Ro crate for the metaGOflow output #27

hariszaf · 2023-03-25T00:13:16Z

This PR aims at building RO-crates of the metaGOflow output.

It requires the installation of rocrate as a dependency.

In general, the approach used is not the best way to go as we do not exploit the cwl descriptions.
However, it does the job and we get valid ro-crates.

hariszaf · 2023-03-25T00:22:30Z

As it, we keep both the output directory and the .zip file with the complete ro-crate.
It is my belief that we should remove either the output directory and keep just the .zip or vice versa.
No strong opinion though.

jprmachado

LGTM, minor points to be considered but if it's merged in the current state I don't have any issues.

Particularly in cwl files I don't have a broad view to see the impact, it's passing the syntax check and I will assume that was tested.

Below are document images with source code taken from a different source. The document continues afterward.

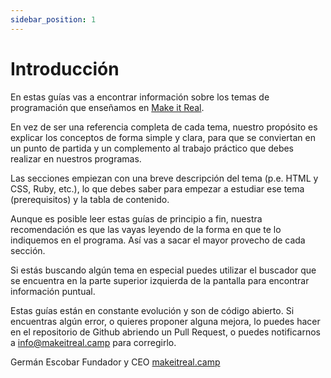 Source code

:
 ```yaml
---
sidebar_position: 1
---
```


# Introducción

En estas guías vas a encontrar información sobre los temas de programación que enseñamos en [Make it Real](https://makeitreal.camp/).

En vez de ser una referencia completa de cada tema, nuestro propósito es explicar los conceptos de forma simple y clara, para que se conviertan en un punto de partida y un complemento al trabajo práctico que debes realizar en nuestros programas.

Las secciones empiezan con una breve descripción del tema \(p.e. HTML y CSS, Ruby, etc.\), lo que debes saber para empezar a estudiar ese tema \(prerequisitos\) y la tabla de contenido.

Aunque es posible leer estas guías de principio a fin, nuestra recomendación es que las vayas leyendo de la forma en que te lo indiquemos en el programa. Así vas a sacar el mayor provecho de cada sección.

Si estás buscando algún tema en especial puedes utilizar el buscador que se encuentra en la parte superior izquierda de la pantalla para encontrar información puntual.

Estas guías están en constante evolución y son de código abierto. Si encuentras algún error, o quieres proponer alguna mejora, lo puedes hacer en el repositorio de Github abriendo un Pull Request, o puedes notificarnos a info@makeitreal.camp para corregirlo.

Germán Escobar
Fundador y CEO
[makeitreal.camp](https://makeitreal.camp/)
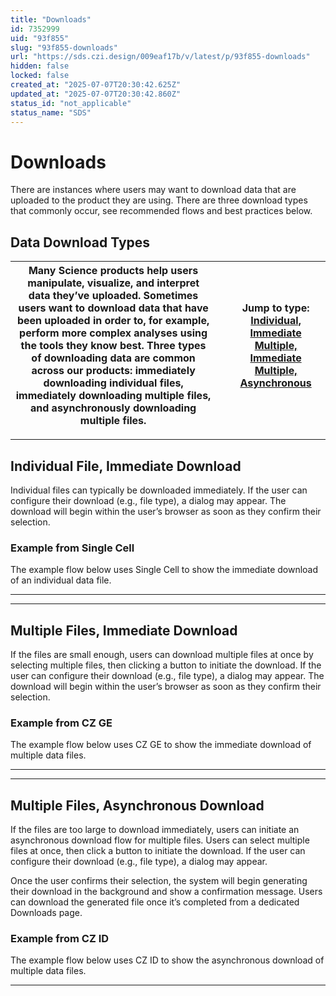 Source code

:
 ```yaml
---
title: "Downloads"
id: 7352999
uid: "93f855"
slug: "93f855-downloads"
url: "https://sds.czi.design/009eaf17b/v/latest/p/93f855-downloads"
hidden: false
locked: false
created_at: "2025-07-07T20:30:42.625Z"
updated_at: "2025-07-07T20:30:42.860Z"
status_id: "not_applicable"
status_name: "SDS"
---
```


# Downloads

There are instances where users may want to download data that are uploaded to the product they are using. There are three download types that commonly occur, see recommended flows and best practices below.

## Data Download Types

| Many Science products help users manipulate, visualize, and interpret data they’ve uploaded. Sometimes users want to download data that have been uploaded in order to, for example, perform more complex analyses using the tools they know best. Three types of downloading data are common across our products: immediately downloading individual files, immediately downloading multiple files, and asynchronously downloading multiple files. |   | **Jump to type:** [Individual, Immediate](https://sds.czi.design/009eaf17b/v/0/p/93f855-download/t/70a4ba) [Multiple, Immediate](https://sds.czi.design/009eaf17b/v/0/p/93f855-download/t/283f2f) [Multiple, Asynchronous](https://sds.czi.design/009eaf17b/v/0/p/93f855-download/t/97c339)  |
| --- | --- | --- |

---

## Individual File, Immediate Download

Individual files can typically be downloaded immediately. If the user can configure their download (e.g., file type), a dialog may appear. The download will begin within the user’s browser as soon as they confirm their selection.

### Example from Single Cell

The example flow below uses Single Cell to show the immediate download of an individual data file.

---

---

## Multiple Files, Immediate Download

If the files are small enough, users can download multiple files at once by selecting multiple files, then clicking a button to initiate the download. If the user can configure their download (e.g., file type), a dialog may appear. The download will begin within the user’s browser as soon as they confirm their selection.

### Example from CZ GE

The example flow below uses CZ GE to show the immediate download of multiple data files.

---

---

## Multiple Files, Asynchronous Download

If the files are too large to download immediately, users can initiate an asynchronous download flow for multiple files. Users can select multiple files at once, then click a button to initiate the download. If the user can configure their download (e.g., file type), a dialog may appear. 

Once the user confirms their selection, the system will begin generating their download in the background and show a confirmation message. Users can download the generated file once it’s completed from a dedicated Downloads page.

### Example from CZ ID

The example flow below uses CZ ID to show the asynchronous download of multiple data files.

---

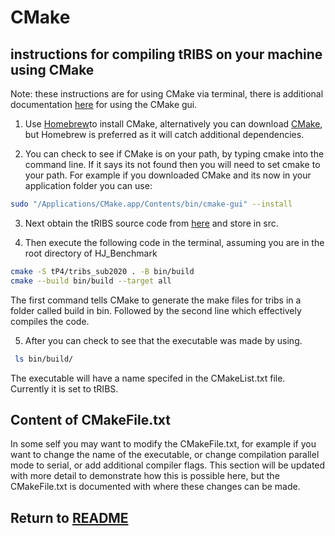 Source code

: # CMake 

## instructions for compiling tRIBS on your machine using CMake

Note: these instructions are for using CMake via terminal, there is additional documentation [here](https://cmake.org/cmake/help/latest/guide/user-interaction/index.html#guide:User%20Interaction%20Guide) for using the CMake gui. 

1) Use [Homebrew](https://formulae.brew.sh/formula/cmake)to install CMake, alternatively you can download [CMake](https://cmake.org/download/), but Homebrew is preferred as it will catch additional dependencies.

2) You can check to see if CMake is on your path, by typing cmake into the command line. If it says its not found then you will need to set cmake to your path. For example if you downloaded CMake and its now in your application folder you can use:

```bash
sudo "/Applications/CMake.app/Contents/bin/cmake-gui" --install
```
3) Next obtain the tRIBS source code from [here](https://github.com/tribshms/tribs_sub2020) and store in src.

4) Then execute the following code in the terminal, assuming you are in the root directory of HJ_Benchmark

```bash
cmake -S tP4/tribs_sub2020 . -B bin/build 
cmake --build bin/build --target all  
```
The first command tells CMake to generate the make files for tribs in a folder called build in bin. Followed by the second line which effectively compiles the code. 

5) After you can check to see that the executable was made by using.
```bash
 ls bin/build/
 ```
 The executable will have a name specifed in the CMakeList.txt file. Currently it is set to tRIBS.

 ## Content of CMakeFile.txt

 In some self you may want to modify the CMakeFile.txt, for example if you want to change the name of the executable, or change compilation parallel mode to serial, or add additional compiler flags. This section will be updated with more detail to demonstrate how this is possible here, but the CMakeFile.txt is documented with where these changes can be made.


## Return to [README](./README.md) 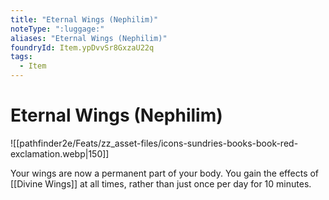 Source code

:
 ```yaml
---
title: "Eternal Wings (Nephilim)"
noteType: ":luggage:"
aliases: "Eternal Wings (Nephilim)"
foundryId: Item.ypDvvSr8GxzaU22q
tags:
  - Item
---
```


# Eternal Wings (Nephilim)
![[pathfinder2e/Feats/zz_asset-files/icons-sundries-books-book-red-exclamation.webp|150]]

Your wings are now a permanent part of your body. You gain the effects of [[Divine Wings]] at all times, rather than just once per day for 10 minutes.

From my side it is approved and changes are upon you decision.

jprmachado · 2023-03-25T15:48:18Z

config.yml


-# For parallelization cases might worth decrease global value of threads
-interproscan_threads: 20
+# As a rule of thumb keep that as floor(threads/8) where threads the previous parameter


This is a good rule. Yet is not assure that will always split in 8 instances, at least afters reading their code on cwltool. This may require fine tuning on the usage, but /8 is a general good starting point.

jprmachado · 2023-03-25T15:49:25Z

config.yml


 # Global
-threads: 20
+threads: 40


I am comfortable with changing config.yml paramters, just not sure if it is what is intended in this PR.

That's zorbas-oriented.
Feel free to have a nice config in the documentation branch and we keep the one from there! 👍

jprmachado · 2023-03-25T15:50:29Z

ro-crate-metadata-example.json

+            "name": "Apache License 2.0"
+        }
+    ]
+}


jprmachado · 2023-03-25T15:54:00Z

run_wf.sh

+  mv allfiles.gz ${prefix}".tsv.gz"
+fi 
+
+cd ../../../


Could we store previously the target path in VAR and then here go to there? These kind of navigations inside scripts always make me nervous.

Yes you're right it's an extreme quick and dirty way here.
I ll fix that.

jprmachado · 2023-03-25T15:56:29Z

slurm_run.sh

 # Load module
 module load python/3.7.8
 module load singularity/3.7.1 



does not require env setting here? I never run directly using sbatch just via toil

it's a funny thing that your job may get envs from your local account - if i am not mistaken.

The sbatch file could be removed in general as it's only as you said for the HPC case and only if slurm is used.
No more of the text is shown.